● About this task: Transcribe the material from its first line onward, ending with the line that contains "- date published: 2023-12-05T17:06:48+00:00" and adding nothing beyond it.

● Material for this exercise:
Segment Open

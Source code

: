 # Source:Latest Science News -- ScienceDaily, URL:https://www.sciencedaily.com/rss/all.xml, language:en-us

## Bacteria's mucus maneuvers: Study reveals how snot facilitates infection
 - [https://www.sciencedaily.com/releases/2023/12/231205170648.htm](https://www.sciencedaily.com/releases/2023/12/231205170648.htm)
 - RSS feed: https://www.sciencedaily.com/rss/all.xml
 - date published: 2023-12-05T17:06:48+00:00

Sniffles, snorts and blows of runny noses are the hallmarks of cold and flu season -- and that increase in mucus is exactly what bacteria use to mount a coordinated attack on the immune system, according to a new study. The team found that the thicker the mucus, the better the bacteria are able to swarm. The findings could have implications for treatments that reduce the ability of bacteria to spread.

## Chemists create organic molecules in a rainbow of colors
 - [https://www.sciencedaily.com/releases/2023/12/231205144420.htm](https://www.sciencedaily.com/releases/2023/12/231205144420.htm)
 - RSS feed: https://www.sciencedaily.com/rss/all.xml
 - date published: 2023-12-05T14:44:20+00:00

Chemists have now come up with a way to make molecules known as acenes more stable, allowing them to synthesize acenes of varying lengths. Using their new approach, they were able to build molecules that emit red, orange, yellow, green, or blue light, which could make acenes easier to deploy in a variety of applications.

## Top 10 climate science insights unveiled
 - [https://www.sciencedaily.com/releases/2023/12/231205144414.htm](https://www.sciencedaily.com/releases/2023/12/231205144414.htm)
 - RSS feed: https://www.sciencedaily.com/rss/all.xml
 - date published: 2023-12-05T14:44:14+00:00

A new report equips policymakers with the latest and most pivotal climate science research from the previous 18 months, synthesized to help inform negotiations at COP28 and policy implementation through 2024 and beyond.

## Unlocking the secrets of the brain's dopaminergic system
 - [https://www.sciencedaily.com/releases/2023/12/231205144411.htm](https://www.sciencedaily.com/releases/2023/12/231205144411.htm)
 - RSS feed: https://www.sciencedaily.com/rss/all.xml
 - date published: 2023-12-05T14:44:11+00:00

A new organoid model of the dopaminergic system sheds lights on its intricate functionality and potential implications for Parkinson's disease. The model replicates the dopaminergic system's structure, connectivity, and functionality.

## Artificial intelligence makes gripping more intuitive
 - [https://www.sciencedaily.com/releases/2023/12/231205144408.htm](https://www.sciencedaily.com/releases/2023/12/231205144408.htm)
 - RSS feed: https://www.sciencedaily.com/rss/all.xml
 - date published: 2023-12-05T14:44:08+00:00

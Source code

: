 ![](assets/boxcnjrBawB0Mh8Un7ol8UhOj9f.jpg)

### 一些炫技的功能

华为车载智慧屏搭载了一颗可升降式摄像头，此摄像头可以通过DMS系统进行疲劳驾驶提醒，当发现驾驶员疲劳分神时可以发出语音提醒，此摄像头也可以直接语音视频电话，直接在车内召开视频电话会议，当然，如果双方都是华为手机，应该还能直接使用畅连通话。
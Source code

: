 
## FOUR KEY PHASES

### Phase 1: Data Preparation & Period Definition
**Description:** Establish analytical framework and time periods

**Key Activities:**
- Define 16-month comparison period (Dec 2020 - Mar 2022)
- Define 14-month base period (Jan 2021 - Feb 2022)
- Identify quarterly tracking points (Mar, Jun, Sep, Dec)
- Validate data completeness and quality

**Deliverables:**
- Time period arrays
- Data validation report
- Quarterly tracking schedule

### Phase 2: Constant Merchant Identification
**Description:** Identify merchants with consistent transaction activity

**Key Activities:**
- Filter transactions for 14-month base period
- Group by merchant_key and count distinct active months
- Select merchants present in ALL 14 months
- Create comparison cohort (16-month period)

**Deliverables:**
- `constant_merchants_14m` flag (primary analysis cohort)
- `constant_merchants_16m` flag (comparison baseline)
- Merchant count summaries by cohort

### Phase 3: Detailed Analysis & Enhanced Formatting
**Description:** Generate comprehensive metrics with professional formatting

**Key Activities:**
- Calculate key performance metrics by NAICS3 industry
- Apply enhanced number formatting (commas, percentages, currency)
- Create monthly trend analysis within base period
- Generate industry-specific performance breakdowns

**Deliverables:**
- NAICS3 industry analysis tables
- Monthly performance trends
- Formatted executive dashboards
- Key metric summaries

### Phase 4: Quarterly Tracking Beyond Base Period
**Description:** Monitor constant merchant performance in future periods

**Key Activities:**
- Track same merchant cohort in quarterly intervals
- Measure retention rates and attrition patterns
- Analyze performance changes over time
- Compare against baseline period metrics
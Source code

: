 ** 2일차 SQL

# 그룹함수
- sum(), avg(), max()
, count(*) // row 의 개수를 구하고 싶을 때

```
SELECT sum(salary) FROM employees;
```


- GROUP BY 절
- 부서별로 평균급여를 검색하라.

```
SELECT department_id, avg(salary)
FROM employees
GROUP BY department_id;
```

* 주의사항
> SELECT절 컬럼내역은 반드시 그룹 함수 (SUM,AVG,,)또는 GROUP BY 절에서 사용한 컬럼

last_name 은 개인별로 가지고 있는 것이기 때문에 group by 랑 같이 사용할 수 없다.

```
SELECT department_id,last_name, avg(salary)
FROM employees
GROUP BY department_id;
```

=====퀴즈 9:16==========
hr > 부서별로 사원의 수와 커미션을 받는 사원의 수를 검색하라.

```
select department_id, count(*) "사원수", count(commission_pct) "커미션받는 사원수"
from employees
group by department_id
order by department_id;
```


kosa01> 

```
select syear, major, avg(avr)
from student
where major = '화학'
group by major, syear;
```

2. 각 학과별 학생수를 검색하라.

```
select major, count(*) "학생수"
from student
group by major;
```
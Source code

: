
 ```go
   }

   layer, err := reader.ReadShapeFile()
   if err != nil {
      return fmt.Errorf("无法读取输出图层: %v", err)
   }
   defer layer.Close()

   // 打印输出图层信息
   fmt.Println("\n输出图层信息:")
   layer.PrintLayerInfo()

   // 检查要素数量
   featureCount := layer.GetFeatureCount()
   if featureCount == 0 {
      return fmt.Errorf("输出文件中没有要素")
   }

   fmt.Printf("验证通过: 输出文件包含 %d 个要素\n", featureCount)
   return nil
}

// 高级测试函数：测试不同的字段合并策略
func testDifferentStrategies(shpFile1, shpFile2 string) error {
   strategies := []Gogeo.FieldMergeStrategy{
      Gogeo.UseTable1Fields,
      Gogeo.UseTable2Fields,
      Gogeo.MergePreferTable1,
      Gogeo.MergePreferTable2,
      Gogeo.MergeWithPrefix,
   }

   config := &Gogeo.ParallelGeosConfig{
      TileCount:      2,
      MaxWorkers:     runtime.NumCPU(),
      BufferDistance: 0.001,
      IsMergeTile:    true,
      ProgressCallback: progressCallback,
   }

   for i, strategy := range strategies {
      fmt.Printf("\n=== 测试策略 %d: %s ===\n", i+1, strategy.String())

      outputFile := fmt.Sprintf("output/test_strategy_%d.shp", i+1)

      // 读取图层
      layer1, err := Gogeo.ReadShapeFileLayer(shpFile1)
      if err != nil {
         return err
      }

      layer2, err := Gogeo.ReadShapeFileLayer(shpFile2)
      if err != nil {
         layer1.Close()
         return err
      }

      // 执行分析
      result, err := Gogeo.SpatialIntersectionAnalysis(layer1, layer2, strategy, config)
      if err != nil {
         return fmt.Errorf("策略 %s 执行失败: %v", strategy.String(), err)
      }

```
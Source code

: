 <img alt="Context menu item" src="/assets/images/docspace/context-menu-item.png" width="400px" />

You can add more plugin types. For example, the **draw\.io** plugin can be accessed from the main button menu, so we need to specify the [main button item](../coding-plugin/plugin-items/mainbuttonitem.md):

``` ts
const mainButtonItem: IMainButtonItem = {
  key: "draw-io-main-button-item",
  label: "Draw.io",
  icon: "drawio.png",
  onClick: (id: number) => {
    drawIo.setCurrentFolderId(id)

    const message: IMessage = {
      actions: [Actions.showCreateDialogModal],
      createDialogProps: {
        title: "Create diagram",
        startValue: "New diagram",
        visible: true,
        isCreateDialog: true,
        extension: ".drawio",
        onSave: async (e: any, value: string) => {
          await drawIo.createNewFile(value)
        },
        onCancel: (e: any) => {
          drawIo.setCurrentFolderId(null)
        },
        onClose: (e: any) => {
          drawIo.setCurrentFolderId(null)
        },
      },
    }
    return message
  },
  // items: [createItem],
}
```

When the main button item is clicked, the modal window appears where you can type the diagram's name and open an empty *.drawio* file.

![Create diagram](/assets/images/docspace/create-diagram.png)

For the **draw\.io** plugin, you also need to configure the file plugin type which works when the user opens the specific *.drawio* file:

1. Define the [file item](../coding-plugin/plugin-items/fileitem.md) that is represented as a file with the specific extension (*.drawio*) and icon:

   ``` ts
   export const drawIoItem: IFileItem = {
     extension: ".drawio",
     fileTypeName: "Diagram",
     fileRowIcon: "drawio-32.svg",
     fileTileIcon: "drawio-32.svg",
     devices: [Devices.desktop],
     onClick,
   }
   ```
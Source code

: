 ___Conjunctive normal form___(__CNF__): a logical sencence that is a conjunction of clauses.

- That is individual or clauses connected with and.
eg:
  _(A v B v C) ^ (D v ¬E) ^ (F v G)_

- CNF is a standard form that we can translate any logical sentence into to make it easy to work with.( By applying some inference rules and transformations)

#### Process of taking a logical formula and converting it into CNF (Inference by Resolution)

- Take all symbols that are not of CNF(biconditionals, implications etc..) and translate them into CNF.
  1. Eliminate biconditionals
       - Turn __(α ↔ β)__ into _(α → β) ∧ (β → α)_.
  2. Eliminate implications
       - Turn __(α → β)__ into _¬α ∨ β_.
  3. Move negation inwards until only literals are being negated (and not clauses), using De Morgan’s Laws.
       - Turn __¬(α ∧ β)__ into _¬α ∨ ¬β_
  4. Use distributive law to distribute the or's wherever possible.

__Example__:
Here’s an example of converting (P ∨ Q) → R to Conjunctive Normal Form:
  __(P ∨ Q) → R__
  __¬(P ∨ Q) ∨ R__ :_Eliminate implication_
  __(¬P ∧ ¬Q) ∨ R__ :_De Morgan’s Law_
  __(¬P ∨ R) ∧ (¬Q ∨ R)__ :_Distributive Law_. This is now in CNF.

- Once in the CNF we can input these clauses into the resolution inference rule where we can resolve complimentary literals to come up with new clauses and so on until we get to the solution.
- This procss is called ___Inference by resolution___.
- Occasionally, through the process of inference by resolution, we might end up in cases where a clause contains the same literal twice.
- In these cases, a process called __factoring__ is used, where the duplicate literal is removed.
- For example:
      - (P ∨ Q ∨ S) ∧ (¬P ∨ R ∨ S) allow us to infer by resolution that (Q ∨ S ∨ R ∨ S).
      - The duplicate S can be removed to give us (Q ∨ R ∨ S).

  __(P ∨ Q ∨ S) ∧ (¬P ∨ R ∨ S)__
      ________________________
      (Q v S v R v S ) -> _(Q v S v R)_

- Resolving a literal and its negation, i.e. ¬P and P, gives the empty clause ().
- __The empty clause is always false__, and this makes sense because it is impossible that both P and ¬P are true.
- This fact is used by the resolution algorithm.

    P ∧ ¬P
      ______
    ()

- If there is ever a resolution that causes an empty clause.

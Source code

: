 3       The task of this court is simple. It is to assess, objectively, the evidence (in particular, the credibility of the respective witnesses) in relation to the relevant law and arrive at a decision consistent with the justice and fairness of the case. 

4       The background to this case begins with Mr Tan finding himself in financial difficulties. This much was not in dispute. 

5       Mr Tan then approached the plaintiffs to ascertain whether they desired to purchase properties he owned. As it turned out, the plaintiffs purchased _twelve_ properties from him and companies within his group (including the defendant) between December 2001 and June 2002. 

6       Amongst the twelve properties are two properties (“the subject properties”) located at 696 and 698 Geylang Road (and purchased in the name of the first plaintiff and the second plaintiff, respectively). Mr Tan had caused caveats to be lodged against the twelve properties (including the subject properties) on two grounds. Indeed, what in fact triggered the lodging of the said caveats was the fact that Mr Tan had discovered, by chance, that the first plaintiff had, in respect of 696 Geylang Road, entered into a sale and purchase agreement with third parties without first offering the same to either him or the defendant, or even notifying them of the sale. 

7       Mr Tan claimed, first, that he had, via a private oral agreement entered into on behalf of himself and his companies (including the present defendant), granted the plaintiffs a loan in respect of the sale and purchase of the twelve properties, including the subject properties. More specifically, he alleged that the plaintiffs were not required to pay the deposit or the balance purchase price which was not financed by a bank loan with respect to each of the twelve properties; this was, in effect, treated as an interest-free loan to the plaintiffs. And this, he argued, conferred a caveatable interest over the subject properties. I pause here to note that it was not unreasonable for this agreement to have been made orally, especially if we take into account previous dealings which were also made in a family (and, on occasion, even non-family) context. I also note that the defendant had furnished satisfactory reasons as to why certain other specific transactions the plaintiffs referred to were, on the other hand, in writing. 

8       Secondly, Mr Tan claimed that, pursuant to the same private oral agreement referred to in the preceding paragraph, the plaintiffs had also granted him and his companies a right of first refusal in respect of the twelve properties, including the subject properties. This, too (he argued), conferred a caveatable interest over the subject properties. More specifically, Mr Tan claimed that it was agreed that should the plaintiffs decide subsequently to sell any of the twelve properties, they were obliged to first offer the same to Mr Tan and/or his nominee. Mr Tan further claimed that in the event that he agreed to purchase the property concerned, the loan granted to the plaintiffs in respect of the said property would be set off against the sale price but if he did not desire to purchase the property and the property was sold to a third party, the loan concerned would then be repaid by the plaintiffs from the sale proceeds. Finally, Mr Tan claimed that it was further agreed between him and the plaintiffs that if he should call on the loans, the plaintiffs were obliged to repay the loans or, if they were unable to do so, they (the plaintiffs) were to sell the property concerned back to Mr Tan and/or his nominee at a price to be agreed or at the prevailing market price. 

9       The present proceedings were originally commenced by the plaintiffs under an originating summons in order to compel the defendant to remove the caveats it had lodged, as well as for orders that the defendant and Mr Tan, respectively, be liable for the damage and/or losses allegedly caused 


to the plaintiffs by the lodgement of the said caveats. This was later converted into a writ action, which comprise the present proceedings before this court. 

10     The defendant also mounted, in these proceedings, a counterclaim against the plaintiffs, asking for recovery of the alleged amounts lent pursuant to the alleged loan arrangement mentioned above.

Segment Closed

● Written response:
Source code

: # Source:Latest Science News -- ScienceDaily, URL:https://www.sciencedaily.com/rss/all.xml, language:en-us

## Bacteria's mucus maneuvers: Study reveals how snot facilitates infection
 - [https://www.sciencedaily.com/releases/2023/12/231205170648.htm](https://www.sciencedaily.com/releases/2023/12/231205170648.htm)
 - RSS feed: https://www.sciencedaily.com/rss/all.xml
 - date published: 2023-12-05T17:06:48+00:00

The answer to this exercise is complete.